[Records from a collection]
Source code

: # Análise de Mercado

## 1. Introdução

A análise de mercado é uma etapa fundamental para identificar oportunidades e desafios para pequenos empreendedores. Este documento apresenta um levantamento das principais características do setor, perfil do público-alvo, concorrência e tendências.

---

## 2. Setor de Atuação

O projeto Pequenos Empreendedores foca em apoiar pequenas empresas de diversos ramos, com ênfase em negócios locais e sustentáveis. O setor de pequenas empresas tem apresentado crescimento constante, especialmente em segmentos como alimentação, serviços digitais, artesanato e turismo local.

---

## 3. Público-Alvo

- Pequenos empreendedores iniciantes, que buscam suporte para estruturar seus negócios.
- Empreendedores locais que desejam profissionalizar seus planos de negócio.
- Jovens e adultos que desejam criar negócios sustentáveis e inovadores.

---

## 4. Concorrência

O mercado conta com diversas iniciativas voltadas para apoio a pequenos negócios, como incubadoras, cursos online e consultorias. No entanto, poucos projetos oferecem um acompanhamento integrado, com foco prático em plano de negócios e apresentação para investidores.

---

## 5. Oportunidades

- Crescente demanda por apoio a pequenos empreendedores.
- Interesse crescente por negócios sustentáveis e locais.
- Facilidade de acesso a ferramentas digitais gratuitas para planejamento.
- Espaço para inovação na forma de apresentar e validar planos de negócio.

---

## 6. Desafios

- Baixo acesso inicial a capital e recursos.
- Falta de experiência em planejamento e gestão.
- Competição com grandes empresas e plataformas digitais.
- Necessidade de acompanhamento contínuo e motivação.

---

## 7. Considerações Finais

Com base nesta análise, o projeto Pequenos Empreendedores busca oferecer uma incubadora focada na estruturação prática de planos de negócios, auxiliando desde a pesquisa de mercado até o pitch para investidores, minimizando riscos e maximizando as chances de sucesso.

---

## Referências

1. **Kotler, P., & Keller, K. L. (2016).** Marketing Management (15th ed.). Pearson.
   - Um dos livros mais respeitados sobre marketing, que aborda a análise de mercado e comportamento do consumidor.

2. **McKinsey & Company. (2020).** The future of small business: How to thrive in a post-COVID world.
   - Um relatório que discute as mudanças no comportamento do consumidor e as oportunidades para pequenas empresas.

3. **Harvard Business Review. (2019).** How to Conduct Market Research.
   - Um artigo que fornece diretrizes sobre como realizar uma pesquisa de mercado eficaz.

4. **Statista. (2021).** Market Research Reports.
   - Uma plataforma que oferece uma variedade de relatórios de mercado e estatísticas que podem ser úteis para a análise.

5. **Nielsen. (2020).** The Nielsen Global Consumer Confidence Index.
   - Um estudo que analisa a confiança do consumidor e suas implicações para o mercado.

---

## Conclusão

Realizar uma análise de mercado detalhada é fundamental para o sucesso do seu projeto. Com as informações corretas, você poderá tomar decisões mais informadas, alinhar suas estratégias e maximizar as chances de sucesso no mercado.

Problem to work on>
A verbatim transcription is needed of the lines above, starting at the line with "2. **McKinsey &" and ending at the line with "5. **Nielsen. (2020).**", both included, and of nothing else.

Task solution>
2. **McKinsey & Company. (2020).** The future of small business: How to thrive in a post-COVID world.
   - Um relatório que discute as mudanças no comportamento do consumidor e as oportunidades para pequenas empresas.

3. **Harvard Business Review. (2019).** How to Conduct Market Research.
   - Um artigo que fornece diretrizes sobre como realizar uma pesquisa de mercado eficaz.

4. **Statista. (2021).** Market Research Reports.
   - Uma plataforma que oferece uma variedade de relatórios de mercado e estatísticas que podem ser úteis para a análise.

5. **Nielsen. (2020).** The Nielsen Global Consumer Confidence Index.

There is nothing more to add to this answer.